フッ、今月はちゃ あ んと覚えてるぜ…!


なにを書くかもとうに決めてた。諸方面において多忙なうちの向日葵ちゃんがここを覗いたときのオヤツ代わりに、ひとつ手記でも書き置くことにする。今回は、俺があの子を「向日葵ちゃん」呼びするに至った仔細をふり返ろうと思う。


向日葵ちゃんは、今でこそ軽率に女の子を焼くこともなくなったわけだが、(今も妖精はよく焼いてる)(けどあいつは悪くねぇんだ)(顔がいいばかりに、やたらと妖精から好かれちまう俺が悪いのさ…。) 出逢ってしばらくの頃はそりゃもう勘繰り深くてなァ…ま、そんなとこも可愛らしかったんだけどね。さておき、その頃のやりとりがこの呼び名の起点だ。

あいつは時たま、唐突になぞかけを仕掛けてきた。古今東西の学問に精通したあいつらしく、気象学や史学に文学、題材にはとんと事欠かねえ。ヒントもなにもない、シンプルなそれらから意図をさぐるのは難しい反面、パズルめいて楽しくもあった。

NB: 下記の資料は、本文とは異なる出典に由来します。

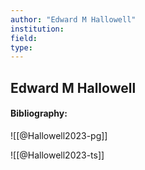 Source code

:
 ```yaml
---
author: "Edward M Hallowell"
institution:
field:
type:
---
```


## Edward M Hallowell
#### Bibliography:

![[@Hallowell2023-pg]]

![[@Hallowell2023-ts]] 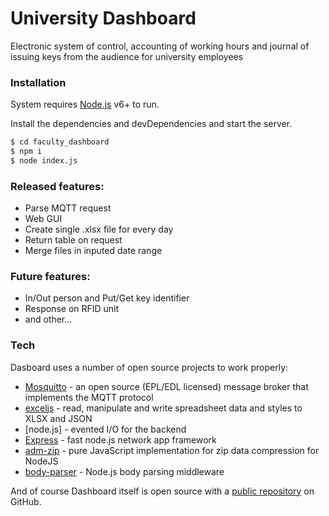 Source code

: # University Dashboard
Electronic system of control, accounting of working hours and journal of issuing keys from the audience for university employees

### Installation

System requires [Node.js](https://nodejs.org/) v6+ to run.

Install the dependencies and devDependencies and start the server.

```sh
$ cd faculty_dashboard
$ npm i
$ node index.js
```

### Released features:

  - Parse MQTT request
  - Web GUI
  - Create single .xlsx file for every day
  - Return table on request
  - Merge files in inputed date range

### Future features:
  - In/Out person and Put/Get key identifier
  - Response on RFID unit
  - and other...

### Tech
Dasboard uses a number of open source projects to work properly:

* [Mosquitto](https://mosquitto.org/) - an open source (EPL/EDL licensed) message broker that implements the MQTT protocol
* [exceljs](https://www.npmjs.com/package/exceljs) - read, manipulate and write spreadsheet data and styles to XLSX and JSON
* [node.js] - evented I/O for the backend
* [Express](https://expressjs.com/) - fast node.js network app framework
* [adm-zip](https://www.npmjs.com/package/adm-zip) - pure JavaScript implementation for zip data compression for NodeJS
* [body-parser](https://www.npmjs.com/package/body-parser) - Node.js body parsing middleware

And of course Dashboard itself is open source with a [public repository](https://github.com/currentlib/faculty_dashboard)
 on GitHub.

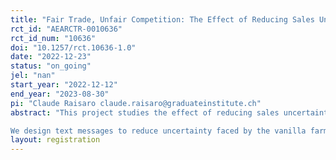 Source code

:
 ```yaml
---
title: "Fair Trade, Unfair Competition: The Effect of Reducing Sales Uncertainty on Farmers’ Welfare"
rct_id: "AEARCTR-0010636"
rct_id_num: "10636"
doi: "10.1257/rct.10636-1.0"
date: "2022-12-23"
status: "on_going"
jel: "nan"
start_year: "2022-12-12"
end_year: "2023-08-30"
pi: "Claude Raisaro claude.raisaro@graduateinstitute.ch"
abstract: "This project studies the effect of reducing sales uncertainty on farmers’ earnings and competition among purchasers. We partner with the largest purchaser of vanilla in Uganda in 10 districts. Our partner agribusiness (henceforth Partner) promotes organic farming and fair trade and represents the best buyer for vanilla farmers. Yet, the presence of several middle-men and the uncertainty around the international market usually press farmers into selling their products at a lower price. In particular, we collected anecdotal evidence that middle-men are systematically purchasing vanilla before the date set by the Ugandan government, sometimes spreading misleading information about the Partner not showing up in the upcoming vanilla season. 
We design text messages to reduce uncertainty faced by the vanilla farmers about (1) the Partner agribusiness's commitment to purchase from the farmer in the upcoming vanilla season and (2) the unit price ensured by Partner. In this experiment, we randomize farmers at sub-county level into three groups: farmers in the control group receive no text message; farmers in the treatment group 'market participation' receive a message that states commitment from our partner to purchase the farmers' product; farmers in the third group 'market participation + price' receive the same message together with a clear indication on the minimum price paid."
layout: registration
---
```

──…が、あるとき突然。皆目見当もつかん難解な問いを受けた俺は、すっかりお手上げで降参する他なかったんだ。
答えを訊いてみればそれは、あの場所のアレはお前だろう、みてぇな話で。要はまあ。当時、俺に似たやつをこの図書館で見かけたらしい。ここの存在も知らなかったうえに、察しの悪い愚鈍な俺は、そこでようやく合点がいったってわけさ。

該当の本は、今はもう消えちまってるが。外国語で綴られたタイトルを日本語に翻すと、やけにロマンチックで、甘すぎて。
“どう考えても俺のキャラじゃない。それとも、俺のかわいい向日葵ちゃんとでも訳したのか?”照れかくしを混じえてこう返した。

ってのが始まりだった──…よなァ?向日葵ちゃん。


向日葵、太陽、俺の世界。
もう一年と半分が過ぎたんだな。相変わらず愛してるよ。
 

Sei il mio sole.(俺のかわいい向日葵ちゃん)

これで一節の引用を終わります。